### [Directions]
When a line in the data below includes "lines", pick it out and copy it.

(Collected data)
---+---

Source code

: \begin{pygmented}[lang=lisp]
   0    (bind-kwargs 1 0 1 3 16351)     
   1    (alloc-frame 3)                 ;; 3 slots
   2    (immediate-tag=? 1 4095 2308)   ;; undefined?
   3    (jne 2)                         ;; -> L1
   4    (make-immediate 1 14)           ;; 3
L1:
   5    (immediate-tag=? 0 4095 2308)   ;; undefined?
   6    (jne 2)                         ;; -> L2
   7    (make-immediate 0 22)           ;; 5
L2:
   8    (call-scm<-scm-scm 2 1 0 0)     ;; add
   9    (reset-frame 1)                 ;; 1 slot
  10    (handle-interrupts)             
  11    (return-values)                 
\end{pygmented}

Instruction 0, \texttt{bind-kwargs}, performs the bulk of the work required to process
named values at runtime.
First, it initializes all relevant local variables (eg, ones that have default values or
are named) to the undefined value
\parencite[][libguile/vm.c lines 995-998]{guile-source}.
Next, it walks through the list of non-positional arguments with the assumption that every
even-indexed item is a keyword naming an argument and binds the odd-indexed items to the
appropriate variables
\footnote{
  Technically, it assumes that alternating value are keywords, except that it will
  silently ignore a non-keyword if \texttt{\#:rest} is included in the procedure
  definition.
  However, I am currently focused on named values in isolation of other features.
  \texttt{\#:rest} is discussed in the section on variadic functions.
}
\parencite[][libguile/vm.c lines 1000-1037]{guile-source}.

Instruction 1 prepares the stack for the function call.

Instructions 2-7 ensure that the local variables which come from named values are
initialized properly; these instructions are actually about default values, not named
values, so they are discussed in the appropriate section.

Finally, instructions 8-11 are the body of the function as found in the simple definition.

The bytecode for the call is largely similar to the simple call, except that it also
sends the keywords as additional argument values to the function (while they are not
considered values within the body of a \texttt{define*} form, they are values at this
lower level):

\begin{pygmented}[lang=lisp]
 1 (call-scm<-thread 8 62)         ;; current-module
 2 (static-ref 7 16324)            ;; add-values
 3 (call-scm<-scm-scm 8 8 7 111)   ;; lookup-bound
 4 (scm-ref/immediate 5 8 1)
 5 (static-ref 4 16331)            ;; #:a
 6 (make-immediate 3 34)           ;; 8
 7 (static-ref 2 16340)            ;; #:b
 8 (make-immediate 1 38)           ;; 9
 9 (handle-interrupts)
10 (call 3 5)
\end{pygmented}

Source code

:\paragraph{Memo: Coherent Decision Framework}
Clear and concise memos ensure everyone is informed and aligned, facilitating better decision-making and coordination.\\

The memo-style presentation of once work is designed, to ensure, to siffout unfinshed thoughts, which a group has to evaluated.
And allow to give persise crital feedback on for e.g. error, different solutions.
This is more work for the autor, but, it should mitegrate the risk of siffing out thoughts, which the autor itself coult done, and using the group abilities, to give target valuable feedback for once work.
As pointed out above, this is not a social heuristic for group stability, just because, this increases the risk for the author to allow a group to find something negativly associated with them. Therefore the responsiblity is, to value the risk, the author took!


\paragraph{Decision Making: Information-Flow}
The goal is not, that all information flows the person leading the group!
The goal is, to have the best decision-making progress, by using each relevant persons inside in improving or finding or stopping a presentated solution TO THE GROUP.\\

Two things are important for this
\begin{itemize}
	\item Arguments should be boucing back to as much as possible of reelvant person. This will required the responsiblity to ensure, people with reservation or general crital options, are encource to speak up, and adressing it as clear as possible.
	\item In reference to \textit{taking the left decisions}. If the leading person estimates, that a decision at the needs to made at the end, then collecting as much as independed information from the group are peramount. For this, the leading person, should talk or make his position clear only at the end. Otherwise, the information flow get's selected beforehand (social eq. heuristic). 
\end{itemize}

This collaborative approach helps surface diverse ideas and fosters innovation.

---+---

### [Exercise result]
\parencite[][libguile/vm.c lines 995-998]{guile-source}.
\parencite[][libguile/vm.c lines 1000-1037]{guile-source}.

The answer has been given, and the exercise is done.